These studies show that approximately 80% of the catastrophic failures are rooted in “Extrinsic Uncertainties,” such as human and organizational performance, knowledge acquisition and utilization. The remaining 20% of the failures are rooted in “Intrinsic Uncertainties,” which include natural variables and analytical model limitations. Approximately 80% of these failures develop during the system operating and maintenance phases. The studies show that more than 60% develop during the design phase, including concept development. Based on the information currently available to me, the failures of the Deepwater Horizon drilling unit is an excellent example these findings.
The evidence I have collected to date shows that BP PLC and the DOI MMS failed to:
• properly evaluate and manage the likelihoods of failure (Pfs),
• properly evaluate and manage the consequences of failure (Cfs),
• abide by the legal Standards of Care established by law and by good industrial practices, and the agency’s and industry’s failure to follow these standards as stewards of the public trust, and
• properly apply the National Environmental Protection Act, and other environmental and public leasing laws and regulatory programs, such as the Outer Continental Shelf Lands Act, including numerous consultation, information and reporting requirements
Seven Steps Leading to Containment Failure (Blowout, Pf)
Based on the information available to me thus far, I believe the Deepwater Horizon failure developed due to:• improper cement design (segmented discontinuous cement sheath)

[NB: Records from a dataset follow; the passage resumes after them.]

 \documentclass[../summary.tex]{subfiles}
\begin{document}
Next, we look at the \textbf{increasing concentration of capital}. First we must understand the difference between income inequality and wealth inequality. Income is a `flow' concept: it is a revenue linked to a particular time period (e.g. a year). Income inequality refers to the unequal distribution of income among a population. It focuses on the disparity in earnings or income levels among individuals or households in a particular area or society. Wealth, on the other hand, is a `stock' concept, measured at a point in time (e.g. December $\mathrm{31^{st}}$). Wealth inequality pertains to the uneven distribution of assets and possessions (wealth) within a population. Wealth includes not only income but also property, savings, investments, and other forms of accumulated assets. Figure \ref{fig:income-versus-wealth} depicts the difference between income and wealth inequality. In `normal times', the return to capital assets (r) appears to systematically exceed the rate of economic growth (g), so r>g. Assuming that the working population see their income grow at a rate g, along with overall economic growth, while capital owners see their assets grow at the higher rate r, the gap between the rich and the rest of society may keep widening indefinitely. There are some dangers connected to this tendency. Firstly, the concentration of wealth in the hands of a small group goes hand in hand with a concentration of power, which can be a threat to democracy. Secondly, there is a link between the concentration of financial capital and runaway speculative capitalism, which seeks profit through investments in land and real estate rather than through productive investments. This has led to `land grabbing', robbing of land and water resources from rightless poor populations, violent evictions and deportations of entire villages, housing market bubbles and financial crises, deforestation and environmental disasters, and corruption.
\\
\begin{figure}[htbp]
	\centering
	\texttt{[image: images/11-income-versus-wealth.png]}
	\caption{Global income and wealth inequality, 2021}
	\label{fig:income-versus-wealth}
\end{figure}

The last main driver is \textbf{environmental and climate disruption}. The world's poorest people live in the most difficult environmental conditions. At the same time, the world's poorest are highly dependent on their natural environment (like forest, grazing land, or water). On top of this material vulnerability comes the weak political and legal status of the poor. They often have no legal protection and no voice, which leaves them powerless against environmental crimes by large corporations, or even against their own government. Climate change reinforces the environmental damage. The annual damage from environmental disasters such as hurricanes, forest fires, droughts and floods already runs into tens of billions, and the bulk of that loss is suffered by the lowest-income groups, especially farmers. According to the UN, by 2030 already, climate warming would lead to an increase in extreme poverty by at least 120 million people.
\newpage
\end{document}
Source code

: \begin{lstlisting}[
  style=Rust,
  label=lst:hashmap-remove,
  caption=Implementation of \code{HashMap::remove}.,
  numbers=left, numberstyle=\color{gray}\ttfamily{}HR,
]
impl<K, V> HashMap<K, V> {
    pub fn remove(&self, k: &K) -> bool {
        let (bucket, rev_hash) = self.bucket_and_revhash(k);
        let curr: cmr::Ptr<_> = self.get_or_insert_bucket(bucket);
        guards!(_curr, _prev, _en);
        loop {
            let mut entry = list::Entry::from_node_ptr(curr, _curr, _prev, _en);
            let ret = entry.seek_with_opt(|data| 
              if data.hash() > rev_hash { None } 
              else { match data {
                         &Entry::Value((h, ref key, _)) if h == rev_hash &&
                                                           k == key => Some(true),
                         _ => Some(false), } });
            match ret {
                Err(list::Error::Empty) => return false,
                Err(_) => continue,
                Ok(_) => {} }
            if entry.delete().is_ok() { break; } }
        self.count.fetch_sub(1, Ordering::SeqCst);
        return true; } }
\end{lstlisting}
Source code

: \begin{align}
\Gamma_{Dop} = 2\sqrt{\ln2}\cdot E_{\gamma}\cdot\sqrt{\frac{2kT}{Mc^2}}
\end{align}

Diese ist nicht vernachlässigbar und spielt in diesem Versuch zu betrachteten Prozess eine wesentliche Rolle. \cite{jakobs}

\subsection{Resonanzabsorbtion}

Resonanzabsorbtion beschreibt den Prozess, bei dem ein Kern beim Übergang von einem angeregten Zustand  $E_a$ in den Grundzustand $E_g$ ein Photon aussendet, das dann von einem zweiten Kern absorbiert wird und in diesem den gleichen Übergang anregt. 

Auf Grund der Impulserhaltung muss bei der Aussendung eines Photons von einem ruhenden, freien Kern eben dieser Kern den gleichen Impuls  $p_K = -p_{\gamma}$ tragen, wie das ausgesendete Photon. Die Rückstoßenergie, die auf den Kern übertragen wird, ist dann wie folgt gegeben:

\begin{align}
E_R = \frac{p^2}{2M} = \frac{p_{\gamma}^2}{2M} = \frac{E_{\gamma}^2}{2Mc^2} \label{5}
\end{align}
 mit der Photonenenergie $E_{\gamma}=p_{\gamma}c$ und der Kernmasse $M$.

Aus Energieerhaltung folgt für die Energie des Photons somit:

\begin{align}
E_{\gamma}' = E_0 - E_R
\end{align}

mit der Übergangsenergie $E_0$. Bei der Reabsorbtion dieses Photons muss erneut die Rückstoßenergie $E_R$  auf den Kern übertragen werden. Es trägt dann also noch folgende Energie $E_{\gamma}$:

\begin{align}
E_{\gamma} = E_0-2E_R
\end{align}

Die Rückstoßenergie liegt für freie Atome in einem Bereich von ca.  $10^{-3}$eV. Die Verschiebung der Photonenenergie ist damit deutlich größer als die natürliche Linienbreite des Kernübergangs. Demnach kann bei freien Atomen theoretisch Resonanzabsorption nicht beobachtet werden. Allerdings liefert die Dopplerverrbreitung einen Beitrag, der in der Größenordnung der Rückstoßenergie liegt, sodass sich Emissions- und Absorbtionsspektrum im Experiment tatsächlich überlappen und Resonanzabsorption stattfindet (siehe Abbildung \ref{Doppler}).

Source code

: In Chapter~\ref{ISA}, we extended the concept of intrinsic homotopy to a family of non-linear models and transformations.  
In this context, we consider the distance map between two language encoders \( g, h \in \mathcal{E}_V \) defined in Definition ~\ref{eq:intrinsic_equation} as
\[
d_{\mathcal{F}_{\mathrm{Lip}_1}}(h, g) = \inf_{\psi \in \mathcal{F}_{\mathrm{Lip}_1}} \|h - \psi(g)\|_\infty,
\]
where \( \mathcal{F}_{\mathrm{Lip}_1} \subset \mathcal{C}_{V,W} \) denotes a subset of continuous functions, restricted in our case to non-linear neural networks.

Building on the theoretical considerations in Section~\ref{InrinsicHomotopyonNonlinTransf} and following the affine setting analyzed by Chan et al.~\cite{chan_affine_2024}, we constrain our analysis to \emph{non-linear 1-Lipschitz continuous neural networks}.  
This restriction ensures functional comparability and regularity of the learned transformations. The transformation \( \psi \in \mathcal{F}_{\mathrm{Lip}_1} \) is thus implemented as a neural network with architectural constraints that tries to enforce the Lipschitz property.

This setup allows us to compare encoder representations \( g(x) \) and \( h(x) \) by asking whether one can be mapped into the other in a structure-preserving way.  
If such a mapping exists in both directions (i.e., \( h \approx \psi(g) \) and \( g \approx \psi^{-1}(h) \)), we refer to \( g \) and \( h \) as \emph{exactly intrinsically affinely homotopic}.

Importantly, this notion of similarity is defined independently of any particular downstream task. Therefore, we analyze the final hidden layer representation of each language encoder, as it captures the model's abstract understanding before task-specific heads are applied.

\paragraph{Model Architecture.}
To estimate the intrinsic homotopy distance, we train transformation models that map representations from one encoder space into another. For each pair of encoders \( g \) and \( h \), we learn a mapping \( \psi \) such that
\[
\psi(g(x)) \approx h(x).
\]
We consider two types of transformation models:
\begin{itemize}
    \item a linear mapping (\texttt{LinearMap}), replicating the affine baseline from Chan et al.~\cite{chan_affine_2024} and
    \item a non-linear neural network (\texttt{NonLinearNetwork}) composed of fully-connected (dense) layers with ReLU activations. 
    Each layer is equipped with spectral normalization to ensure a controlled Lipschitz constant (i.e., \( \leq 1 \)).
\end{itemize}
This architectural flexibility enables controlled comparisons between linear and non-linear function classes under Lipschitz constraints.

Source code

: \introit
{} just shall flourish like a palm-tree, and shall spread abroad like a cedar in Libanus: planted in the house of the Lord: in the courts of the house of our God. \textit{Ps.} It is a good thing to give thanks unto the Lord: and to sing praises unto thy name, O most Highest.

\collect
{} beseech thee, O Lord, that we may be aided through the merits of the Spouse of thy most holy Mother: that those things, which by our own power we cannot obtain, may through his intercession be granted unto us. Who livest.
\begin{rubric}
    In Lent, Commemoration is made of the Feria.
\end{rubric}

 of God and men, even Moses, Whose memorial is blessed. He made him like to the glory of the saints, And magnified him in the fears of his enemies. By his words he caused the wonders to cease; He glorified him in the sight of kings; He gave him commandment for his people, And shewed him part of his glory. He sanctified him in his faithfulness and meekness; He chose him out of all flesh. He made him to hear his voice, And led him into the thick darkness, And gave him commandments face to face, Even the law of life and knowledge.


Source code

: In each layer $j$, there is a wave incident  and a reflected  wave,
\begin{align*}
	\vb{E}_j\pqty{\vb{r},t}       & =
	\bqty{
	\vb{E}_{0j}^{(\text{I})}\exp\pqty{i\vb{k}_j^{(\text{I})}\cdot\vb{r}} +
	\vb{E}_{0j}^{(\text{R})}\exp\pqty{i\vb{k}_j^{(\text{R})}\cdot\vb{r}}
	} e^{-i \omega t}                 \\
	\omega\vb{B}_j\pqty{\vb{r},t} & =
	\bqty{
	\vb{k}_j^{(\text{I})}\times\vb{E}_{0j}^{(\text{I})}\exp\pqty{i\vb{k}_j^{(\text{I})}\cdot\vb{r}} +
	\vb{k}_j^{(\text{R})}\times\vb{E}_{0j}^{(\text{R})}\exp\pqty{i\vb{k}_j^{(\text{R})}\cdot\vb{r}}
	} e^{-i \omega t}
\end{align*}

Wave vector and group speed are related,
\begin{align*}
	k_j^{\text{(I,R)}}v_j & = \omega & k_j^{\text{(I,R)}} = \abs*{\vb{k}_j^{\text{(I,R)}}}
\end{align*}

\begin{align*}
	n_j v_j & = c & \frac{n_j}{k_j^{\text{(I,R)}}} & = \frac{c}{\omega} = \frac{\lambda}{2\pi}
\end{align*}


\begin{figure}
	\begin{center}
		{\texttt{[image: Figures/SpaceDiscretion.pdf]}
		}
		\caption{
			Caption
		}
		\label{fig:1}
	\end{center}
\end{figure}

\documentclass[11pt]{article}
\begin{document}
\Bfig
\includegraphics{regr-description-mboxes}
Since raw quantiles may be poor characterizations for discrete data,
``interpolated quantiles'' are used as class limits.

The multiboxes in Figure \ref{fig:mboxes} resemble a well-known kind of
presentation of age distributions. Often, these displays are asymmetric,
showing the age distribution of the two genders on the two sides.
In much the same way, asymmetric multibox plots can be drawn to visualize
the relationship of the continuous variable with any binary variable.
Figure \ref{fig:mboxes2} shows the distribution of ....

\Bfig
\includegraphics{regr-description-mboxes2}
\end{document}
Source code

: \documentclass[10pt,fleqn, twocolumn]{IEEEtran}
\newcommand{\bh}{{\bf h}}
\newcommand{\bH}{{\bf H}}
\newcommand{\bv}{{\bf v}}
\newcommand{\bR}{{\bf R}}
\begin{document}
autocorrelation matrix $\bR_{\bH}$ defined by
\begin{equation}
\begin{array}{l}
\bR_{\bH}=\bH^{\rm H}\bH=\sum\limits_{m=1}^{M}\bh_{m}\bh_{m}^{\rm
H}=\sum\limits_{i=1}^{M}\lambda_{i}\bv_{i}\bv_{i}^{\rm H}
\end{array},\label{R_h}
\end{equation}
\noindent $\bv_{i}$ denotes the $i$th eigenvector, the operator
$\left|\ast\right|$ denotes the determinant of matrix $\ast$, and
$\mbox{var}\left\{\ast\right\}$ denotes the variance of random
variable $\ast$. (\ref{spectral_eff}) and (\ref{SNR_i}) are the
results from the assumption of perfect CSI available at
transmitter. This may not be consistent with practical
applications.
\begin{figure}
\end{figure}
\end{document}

• flawed Quality Assurance and Quality Control (QA / QC) – no cement bond logs, ineffective oversight of operations
• bad decision making – removing the pressure barrier – displacing the drilling mud with sea water 8,000 feet below the drill deck
• loss of situational awareness – early warning signs not properly detected, analyzed or corrected (repeated major gas kicks, lost drilling tools, including evidence of damaged parts of the Blow Out Preventer [BOP] during drilling and/or cementing, lost circulation, changes in mud volume and drill string weight)
• improper operating procedures – premature off-loading of the drilling mud (weight material not available at critical time)
• flawed design and maintenance of the final line of defense – including the shear rams of the Blow Out Preventer (BOP).
• improper well design (configuration of well tubulars)
From the information I have seen and analyzed, the failures by BP PLC and DOI MMS can be characterized as follows:
• drilling and well completion operations did not meet industry standards,
• operations were “Faster” and “Cheaper,” but not “Better” – the operation records clearly show excessive economic and schedule pressures resulting in compromises in the Quality and Reliability of this high-end deepwater oil and gas development system, and thus ignoring the Pfs; and
• the involved parties did not anticipate a blowout and, accordingly, did not develop effective, collaborativeand constructive interactions to ensure that the Cfs needed in case of a blowout would be available.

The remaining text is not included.